The South’s Postwar Labor Problem
The antebellum North received the bulk of immigrants from Europe – and these immigrants avoided the South as black men were trained in various trades and dominated the labor force. The Republican Party of Lincoln was not anti-slavery – it wanted to confine blacks to the South and open the West to immigrant labor, and Republican votes. The aftermath of war saw the North’s notorious Union League organization mobilize black voters and turn them against their white neighbors for bare political purposes. Grant’s 1868 election over Horatio Seymour was due to a majority of 300,000 votes – and thanks to 500,000 recently-enfranchised Negroes.
Bernhard Thuersam, www.Circa1865.com
South’s Postwar Labor Problem
“Since the first settlement of this country the great need of the South has been men. We want settlers, honest, industrious, home-seeking immigrants, and I do not believe any country can offer inducements greater than those presented by the South. We expect hundreds of thousands in the next few years from less favored sections of the Union, but we want also high-class foreigners. The Negro in the South has been our chief reliance for hired labor, but they are yearly becoming more uncertain and unreliable and worthless.
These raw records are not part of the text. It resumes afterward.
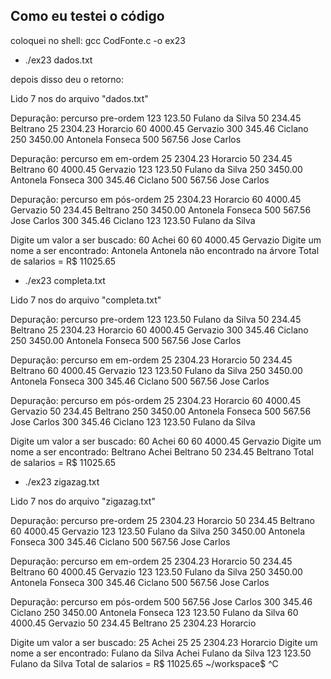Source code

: ## Como eu testei o código

coloquei no shell:
gcc CodFonte.c -o ex23

- ./ex23 dados.txt

depois disso deu o retorno:

Lido 7 nos do arquivo "dados.txt"

Depuração: percurso pre-ordem
123 123.50 Fulano da Silva
50 234.45 Beltrano
25 2304.23 Horarcio 
60 4000.45 Gervazio
300 345.46 Ciclano
250 3450.00 Antonela Fonseca
500 567.56 Jose Carlos

Depuração: percurso em em-ordem
25 2304.23 Horarcio 
50 234.45 Beltrano
60 4000.45 Gervazio
123 123.50 Fulano da Silva
250 3450.00 Antonela Fonseca
300 345.46 Ciclano
500 567.56 Jose Carlos

Depuração: percurso em pós-ordem
25 2304.23 Horarcio 
60 4000.45 Gervazio
50 234.45 Beltrano
250 3450.00 Antonela Fonseca
500 567.56 Jose Carlos
300 345.46 Ciclano
123 123.50 Fulano da Silva

Digite um valor a ser buscado:
60
Achei 60
60 4000.45 Gervazio
Digite um nome a ser encontrado:
Antonela
Antonela não encontrado na árvore
Total de salarios = R$ 11025.65

- ./ex23 completa.txt

Lido 7 nos do arquivo "completa.txt"

Depuração: percurso pre-ordem
123 123.50 Fulano da Silva
50 234.45 Beltrano
25 2304.23 Horarcio 
60 4000.45 Gervazio
300 345.46 Ciclano
250 3450.00 Antonela Fonseca
500 567.56 Jose Carlos

Depuração: percurso em em-ordem
25 2304.23 Horarcio 
50 234.45 Beltrano
60 4000.45 Gervazio
123 123.50 Fulano da Silva
250 3450.00 Antonela Fonseca
300 345.46 Ciclano
500 567.56 Jose Carlos

Depuração: percurso em pós-ordem
25 2304.23 Horarcio 
60 4000.45 Gervazio
50 234.45 Beltrano
250 3450.00 Antonela Fonseca
500 567.56 Jose Carlos
300 345.46 Ciclano
123 123.50 Fulano da Silva

Digite um valor a ser buscado:
60
Achei 60
60 4000.45 Gervazio
Digite um nome a ser encontrado:
Beltrano
Achei Beltrano
50 234.45 Beltrano
Total de salarios = R$ 11025.65

- ./ex23 zigazag.txt

Lido 7 nos do arquivo "zigazag.txt"

Depuração: percurso pre-ordem
25 2304.23 Horarcio 
50 234.45 Beltrano
60 4000.45 Gervazio
123 123.50 Fulano da Silva
250 3450.00 Antonela Fonseca
300 345.46 Ciclano
500 567.56 Jose Carlos

Depuração: percurso em em-ordem
25 2304.23 Horarcio 
50 234.45 Beltrano
60 4000.45 Gervazio
123 123.50 Fulano da Silva
250 3450.00 Antonela Fonseca
300 345.46 Ciclano
500 567.56 Jose Carlos

Depuração: percurso em pós-ordem
500 567.56 Jose Carlos
300 345.46 Ciclano
250 3450.00 Antonela Fonseca
123 123.50 Fulano da Silva
60 4000.45 Gervazio
50 234.45 Beltrano
25 2304.23 Horarcio 

Digite um valor a ser buscado:
25
Achei 25
25 2304.23 Horarcio 
Digite um nome a ser encontrado:
Fulano da Silva
Achei Fulano da Silva
123 123.50 Fulano da Silva
Total de salarios = R$ 11025.65
~/workspace$ ^C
Slavery was the greatest manual, moral and intellectual training school for a weak and depraved race that history has ever known. Before the war the Negro was the main agricultural laborer. There were four million slaves, probably half of them laborers. At the same time were engaged in agricultural labor 803,052 white laborers and 215,968 white laborers in the other occupations of the South.
The Negro in slavery was kindly treated. His great pecuniary value, rising from $1000 to $1,800 just before the war, was in itself a bond for the “best moral and material care” and he was devoted to his master. History presents no parallel to his fidelity during the Civil War, as it was necessary for the enemy actually to occupy our territory before the slaves could be persuaded to leave their masters.
Since the war the South has spent hundreds of millions upon asylums, hospitals and schools for them. The average young Negro is indisposed to labor, indolent, thievish and inclined to be insolent, and as the older heads of the race die out it seems that we must be forced to substitute other laborers for them.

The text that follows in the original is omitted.